REQUIREMENT:
Take each line from the entries that holds "task" and copy it out.
━━━━
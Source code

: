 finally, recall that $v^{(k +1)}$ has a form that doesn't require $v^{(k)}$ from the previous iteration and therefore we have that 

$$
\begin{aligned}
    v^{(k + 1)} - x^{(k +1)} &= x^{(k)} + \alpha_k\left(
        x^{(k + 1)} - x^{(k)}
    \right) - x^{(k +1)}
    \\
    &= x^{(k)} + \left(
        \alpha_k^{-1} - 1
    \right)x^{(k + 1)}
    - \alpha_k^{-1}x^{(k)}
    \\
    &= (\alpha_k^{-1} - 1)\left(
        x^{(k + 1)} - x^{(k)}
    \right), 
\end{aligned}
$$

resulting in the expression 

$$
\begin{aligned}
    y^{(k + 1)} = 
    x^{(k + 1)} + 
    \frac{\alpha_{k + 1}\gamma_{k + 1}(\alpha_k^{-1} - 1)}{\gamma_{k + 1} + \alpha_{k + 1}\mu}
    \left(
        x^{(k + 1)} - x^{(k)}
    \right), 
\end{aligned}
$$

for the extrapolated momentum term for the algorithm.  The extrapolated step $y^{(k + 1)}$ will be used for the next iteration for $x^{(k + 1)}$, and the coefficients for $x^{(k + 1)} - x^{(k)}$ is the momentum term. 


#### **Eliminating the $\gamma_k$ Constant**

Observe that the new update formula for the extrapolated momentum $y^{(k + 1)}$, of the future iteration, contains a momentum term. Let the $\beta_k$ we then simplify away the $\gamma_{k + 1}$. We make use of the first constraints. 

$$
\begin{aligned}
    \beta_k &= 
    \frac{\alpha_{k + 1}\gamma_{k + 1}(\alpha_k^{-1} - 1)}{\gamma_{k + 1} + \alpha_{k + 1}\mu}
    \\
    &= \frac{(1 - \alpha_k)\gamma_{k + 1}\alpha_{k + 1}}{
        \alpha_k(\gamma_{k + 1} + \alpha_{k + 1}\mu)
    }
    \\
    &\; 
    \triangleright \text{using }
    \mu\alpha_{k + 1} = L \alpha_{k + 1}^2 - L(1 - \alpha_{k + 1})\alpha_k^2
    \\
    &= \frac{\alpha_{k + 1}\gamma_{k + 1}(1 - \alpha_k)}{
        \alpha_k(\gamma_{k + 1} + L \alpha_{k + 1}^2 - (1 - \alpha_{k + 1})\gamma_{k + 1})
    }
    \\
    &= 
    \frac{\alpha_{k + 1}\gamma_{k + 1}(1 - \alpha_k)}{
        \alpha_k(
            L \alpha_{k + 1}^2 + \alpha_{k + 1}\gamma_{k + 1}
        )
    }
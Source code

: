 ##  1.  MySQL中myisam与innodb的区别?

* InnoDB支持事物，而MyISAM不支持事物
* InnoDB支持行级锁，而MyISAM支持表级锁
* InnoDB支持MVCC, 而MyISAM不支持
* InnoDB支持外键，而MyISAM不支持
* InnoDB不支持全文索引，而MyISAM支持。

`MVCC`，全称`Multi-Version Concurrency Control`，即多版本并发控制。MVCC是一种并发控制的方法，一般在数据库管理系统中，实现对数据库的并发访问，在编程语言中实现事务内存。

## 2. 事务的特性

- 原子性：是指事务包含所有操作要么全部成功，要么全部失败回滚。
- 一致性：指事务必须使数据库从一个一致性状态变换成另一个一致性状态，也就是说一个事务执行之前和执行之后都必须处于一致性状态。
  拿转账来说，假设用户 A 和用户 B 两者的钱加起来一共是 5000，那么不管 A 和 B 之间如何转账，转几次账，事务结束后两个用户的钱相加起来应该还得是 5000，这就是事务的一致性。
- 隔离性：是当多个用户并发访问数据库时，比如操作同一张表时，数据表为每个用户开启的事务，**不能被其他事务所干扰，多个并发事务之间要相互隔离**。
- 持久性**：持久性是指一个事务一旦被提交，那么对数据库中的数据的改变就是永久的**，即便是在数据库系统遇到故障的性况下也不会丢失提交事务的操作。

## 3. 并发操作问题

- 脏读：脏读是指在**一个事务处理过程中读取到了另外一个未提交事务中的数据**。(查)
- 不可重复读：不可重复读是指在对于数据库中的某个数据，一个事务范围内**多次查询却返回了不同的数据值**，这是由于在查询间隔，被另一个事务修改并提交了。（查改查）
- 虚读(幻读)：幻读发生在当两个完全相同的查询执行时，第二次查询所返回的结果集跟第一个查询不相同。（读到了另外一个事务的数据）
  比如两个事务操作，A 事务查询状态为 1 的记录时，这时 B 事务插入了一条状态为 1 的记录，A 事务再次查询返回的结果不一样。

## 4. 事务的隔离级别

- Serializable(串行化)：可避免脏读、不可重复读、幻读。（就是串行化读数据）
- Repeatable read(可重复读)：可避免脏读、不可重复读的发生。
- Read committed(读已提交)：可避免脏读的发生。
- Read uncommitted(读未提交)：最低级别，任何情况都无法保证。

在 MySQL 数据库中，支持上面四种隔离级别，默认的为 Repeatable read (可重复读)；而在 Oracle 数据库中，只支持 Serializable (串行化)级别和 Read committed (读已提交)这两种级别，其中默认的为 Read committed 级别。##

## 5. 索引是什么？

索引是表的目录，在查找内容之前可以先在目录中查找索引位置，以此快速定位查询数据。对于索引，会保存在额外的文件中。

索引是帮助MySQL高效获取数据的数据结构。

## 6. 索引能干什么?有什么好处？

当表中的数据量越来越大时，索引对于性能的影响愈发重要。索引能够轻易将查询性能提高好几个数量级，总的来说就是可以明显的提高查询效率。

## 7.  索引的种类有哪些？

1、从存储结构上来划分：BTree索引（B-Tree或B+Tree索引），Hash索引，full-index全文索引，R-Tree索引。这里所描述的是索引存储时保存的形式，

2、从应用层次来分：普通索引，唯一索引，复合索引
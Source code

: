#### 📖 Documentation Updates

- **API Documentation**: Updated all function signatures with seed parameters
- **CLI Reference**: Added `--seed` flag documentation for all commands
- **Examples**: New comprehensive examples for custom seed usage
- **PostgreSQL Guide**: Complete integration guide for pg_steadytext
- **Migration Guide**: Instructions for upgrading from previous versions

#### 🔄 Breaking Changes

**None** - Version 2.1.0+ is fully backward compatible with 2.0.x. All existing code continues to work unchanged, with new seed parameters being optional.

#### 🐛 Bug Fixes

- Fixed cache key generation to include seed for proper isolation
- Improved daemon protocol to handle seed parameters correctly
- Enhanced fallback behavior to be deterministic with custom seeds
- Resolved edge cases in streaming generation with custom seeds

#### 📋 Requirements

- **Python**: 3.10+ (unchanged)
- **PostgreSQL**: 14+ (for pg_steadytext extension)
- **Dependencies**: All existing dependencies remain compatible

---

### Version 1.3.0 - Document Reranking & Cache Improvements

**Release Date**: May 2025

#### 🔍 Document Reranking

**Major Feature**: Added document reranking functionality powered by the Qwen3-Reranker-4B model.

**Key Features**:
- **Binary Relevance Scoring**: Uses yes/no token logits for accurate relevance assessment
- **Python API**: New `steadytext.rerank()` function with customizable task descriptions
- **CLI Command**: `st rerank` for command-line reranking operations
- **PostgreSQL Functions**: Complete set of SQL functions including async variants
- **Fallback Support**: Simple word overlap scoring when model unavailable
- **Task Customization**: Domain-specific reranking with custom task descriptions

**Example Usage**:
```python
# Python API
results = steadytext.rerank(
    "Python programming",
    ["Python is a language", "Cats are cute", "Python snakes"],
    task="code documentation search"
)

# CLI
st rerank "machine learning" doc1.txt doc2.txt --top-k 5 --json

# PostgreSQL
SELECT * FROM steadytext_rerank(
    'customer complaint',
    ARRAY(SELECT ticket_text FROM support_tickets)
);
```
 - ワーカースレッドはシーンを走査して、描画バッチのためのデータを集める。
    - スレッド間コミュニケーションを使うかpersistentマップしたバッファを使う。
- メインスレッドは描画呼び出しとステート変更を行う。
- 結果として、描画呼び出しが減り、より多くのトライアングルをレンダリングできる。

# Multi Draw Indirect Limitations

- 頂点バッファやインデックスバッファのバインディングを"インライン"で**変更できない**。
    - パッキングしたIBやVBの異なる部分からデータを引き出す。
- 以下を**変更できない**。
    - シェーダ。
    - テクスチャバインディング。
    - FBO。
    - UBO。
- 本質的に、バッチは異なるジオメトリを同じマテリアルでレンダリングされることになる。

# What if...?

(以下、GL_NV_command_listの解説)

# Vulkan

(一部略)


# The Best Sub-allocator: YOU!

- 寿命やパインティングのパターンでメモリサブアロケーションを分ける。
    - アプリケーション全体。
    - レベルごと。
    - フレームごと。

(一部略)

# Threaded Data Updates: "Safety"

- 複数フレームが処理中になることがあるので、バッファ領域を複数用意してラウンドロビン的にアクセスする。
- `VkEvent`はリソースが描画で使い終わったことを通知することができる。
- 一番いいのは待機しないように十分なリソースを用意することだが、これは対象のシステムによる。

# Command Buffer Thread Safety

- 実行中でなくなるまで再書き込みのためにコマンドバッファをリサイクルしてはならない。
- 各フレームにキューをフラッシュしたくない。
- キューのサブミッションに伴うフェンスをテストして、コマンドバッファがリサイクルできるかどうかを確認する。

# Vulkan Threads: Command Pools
━━━━
WRITTEN SOLUTION:
- **Python API**: New `steadytext.rerank()` function with customizable task descriptions
- **Task Customization**: Domain-specific reranking with custom task descriptions
    task="code documentation search"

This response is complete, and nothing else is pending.